Each record has to be repeated exactly as given.

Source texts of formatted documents
::::::

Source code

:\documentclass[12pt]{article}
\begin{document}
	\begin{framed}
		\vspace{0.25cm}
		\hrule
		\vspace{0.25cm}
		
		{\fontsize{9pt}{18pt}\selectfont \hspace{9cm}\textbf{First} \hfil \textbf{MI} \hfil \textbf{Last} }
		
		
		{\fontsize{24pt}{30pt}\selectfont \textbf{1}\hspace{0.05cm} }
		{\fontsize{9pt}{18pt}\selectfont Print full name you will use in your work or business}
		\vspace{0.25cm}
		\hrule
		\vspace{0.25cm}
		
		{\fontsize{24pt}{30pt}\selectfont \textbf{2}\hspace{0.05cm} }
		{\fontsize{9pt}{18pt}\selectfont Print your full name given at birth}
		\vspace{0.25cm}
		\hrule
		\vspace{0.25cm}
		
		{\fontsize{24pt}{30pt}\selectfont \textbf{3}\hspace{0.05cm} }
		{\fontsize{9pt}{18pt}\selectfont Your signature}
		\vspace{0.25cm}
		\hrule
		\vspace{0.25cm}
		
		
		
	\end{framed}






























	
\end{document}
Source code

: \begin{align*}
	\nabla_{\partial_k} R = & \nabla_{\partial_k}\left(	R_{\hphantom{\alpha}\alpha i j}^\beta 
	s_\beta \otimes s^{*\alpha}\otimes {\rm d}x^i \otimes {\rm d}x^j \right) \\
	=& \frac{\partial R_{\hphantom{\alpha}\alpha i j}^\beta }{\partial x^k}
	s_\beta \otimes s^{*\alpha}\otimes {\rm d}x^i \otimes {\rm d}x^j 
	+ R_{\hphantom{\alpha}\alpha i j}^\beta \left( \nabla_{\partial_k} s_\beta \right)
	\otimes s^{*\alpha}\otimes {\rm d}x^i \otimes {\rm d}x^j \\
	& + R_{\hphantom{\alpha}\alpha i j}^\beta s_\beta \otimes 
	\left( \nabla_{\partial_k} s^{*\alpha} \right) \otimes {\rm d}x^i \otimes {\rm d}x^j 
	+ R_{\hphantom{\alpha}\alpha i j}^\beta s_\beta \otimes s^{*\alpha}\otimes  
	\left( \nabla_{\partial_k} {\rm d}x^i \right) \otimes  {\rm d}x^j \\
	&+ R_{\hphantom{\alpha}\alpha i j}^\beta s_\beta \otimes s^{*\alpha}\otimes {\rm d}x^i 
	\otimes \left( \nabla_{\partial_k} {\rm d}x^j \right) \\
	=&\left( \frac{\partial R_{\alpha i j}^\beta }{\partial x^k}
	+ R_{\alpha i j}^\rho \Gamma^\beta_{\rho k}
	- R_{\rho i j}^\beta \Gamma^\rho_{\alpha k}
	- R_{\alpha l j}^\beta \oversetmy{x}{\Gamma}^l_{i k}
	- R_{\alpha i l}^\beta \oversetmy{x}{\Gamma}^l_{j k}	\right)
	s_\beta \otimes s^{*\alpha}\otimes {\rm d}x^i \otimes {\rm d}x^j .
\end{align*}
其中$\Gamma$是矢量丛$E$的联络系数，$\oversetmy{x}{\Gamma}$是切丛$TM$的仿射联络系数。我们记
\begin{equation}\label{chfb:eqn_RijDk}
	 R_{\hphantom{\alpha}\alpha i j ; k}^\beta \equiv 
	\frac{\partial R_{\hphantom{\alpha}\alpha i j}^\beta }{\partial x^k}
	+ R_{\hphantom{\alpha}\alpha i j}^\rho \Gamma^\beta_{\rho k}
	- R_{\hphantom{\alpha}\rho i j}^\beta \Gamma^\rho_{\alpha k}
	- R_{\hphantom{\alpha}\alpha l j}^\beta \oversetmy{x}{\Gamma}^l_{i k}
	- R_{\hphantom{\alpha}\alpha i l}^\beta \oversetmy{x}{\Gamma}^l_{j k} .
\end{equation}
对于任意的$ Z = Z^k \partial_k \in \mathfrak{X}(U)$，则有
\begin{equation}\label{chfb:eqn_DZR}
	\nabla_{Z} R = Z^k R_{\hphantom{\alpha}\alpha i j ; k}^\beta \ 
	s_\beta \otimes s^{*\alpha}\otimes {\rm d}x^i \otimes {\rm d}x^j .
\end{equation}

::::::

_Exercise answer_
Source code

:\documentclass[12pt]{article}
\begin{document}
	\begin{framed}
		\vspace{0.25cm}
		\hrule
		\vspace{0.25cm}
		
		{\fontsize{9pt}{18pt}\selectfont \hspace{9cm}\textbf{First} \hfil \textbf{MI} \hfil \textbf{Last} }
		
		
		{\fontsize{24pt}{30pt}\selectfont \textbf{1}\hspace{0.05cm} }
		{\fontsize{9pt}{18pt}\selectfont Print full name you will use in your work or business}
		\vspace{0.25cm}
		\hrule
		\vspace{0.25cm}
		
		{\fontsize{24pt}{30pt}\selectfont \textbf{2}\hspace{0.05cm} }
		{\fontsize{9pt}{18pt}\selectfont Print your full name given at birth}
		\vspace{0.25cm}
		\hrule
		\vspace{0.25cm}
		
		{\fontsize{24pt}{30pt}\selectfont \textbf{3}\hspace{0.05cm} }
		{\fontsize{9pt}{18pt}\selectfont Your signature}
		\vspace{0.25cm}
		\hrule
		\vspace{0.25cm}
		
		
		
	\end{framed}






























	
\end{document}
Source code

: \begin{align*}
	\nabla_{\partial_k} R = & \nabla_{\partial_k}\left(	R_{\hphantom{\alpha}\alpha i j}^\beta 
	s_\beta \otimes s^{*\alpha}\otimes {\rm d}x^i \otimes {\rm d}x^j \right) \\
	=& \frac{\partial R_{\hphantom{\alpha}\alpha i j}^\beta }{\partial x^k}
	s_\beta \otimes s^{*\alpha}\otimes {\rm d}x^i \otimes {\rm d}x^j 
	+ R_{\hphantom{\alpha}\alpha i j}^\beta \left( \nabla_{\partial_k} s_\beta \right)
	\otimes s^{*\alpha}\otimes {\rm d}x^i \otimes {\rm d}x^j \\
	& + R_{\hphantom{\alpha}\alpha i j}^\beta s_\beta \otimes 
	\left( \nabla_{\partial_k} s^{*\alpha} \right) \otimes {\rm d}x^i \otimes {\rm d}x^j 
	+ R_{\hphantom{\alpha}\alpha i j}^\beta s_\beta \otimes s^{*\alpha}\otimes  
	\left( \nabla_{\partial_k} {\rm d}x^i \right) \otimes  {\rm d}x^j \\
	&+ R_{\hphantom{\alpha}\alpha i j}^\beta s_\beta \otimes s^{*\alpha}\otimes {\rm d}x^i 
	\otimes \left( \nabla_{\partial_k} {\rm d}x^j \right) \\
	=&\left( \frac{\partial R_{\alpha i j}^\beta }{\partial x^k}
	+ R_{\alpha i j}^\rho \Gamma^\beta_{\rho k}
	- R_{\rho i j}^\beta \Gamma^\rho_{\alpha k}
	- R_{\alpha l j}^\beta \oversetmy{x}{\Gamma}^l_{i k}
	- R_{\alpha i l}^\beta \oversetmy{x}{\Gamma}^l_{j k}	\right)
	s_\beta \otimes s^{*\alpha}\otimes {\rm d}x^i \otimes {\rm d}x^j .
\end{align*}
其中$\Gamma$是矢量丛$E$的联络系数，$\oversetmy{x}{\Gamma}$是切丛$TM$的仿射联络系数。我们记
\begin{equation}\label{chfb:eqn_RijDk}
	 R_{\hphantom{\alpha}\alpha i j ; k}^\beta \equiv 
	\frac{\partial R_{\hphantom{\alpha}\alpha i j}^\beta }{\partial x^k}
	+ R_{\hphantom{\alpha}\alpha i j}^\rho \Gamma^\beta_{\rho k}
	- R_{\hphantom{\alpha}\rho i j}^\beta \Gamma^\rho_{\alpha k}
	- R_{\hphantom{\alpha}\alpha l j}^\beta \oversetmy{x}{\Gamma}^l_{i k}
	- R_{\hphantom{\alpha}\alpha i l}^\beta \oversetmy{x}{\Gamma}^l_{j k} .
\end{equation}
对于任意的$ Z = Z^k \partial_k \in \mathfrak{X}(U)$，则有
\begin{equation}\label{chfb:eqn_DZR}
	\nabla_{Z} R = Z^k R_{\hphantom{\alpha}\alpha i j ; k}^\beta \ 
	s_\beta \otimes s^{*\alpha}\otimes {\rm d}x^i \otimes {\rm d}x^j .
\end{equation}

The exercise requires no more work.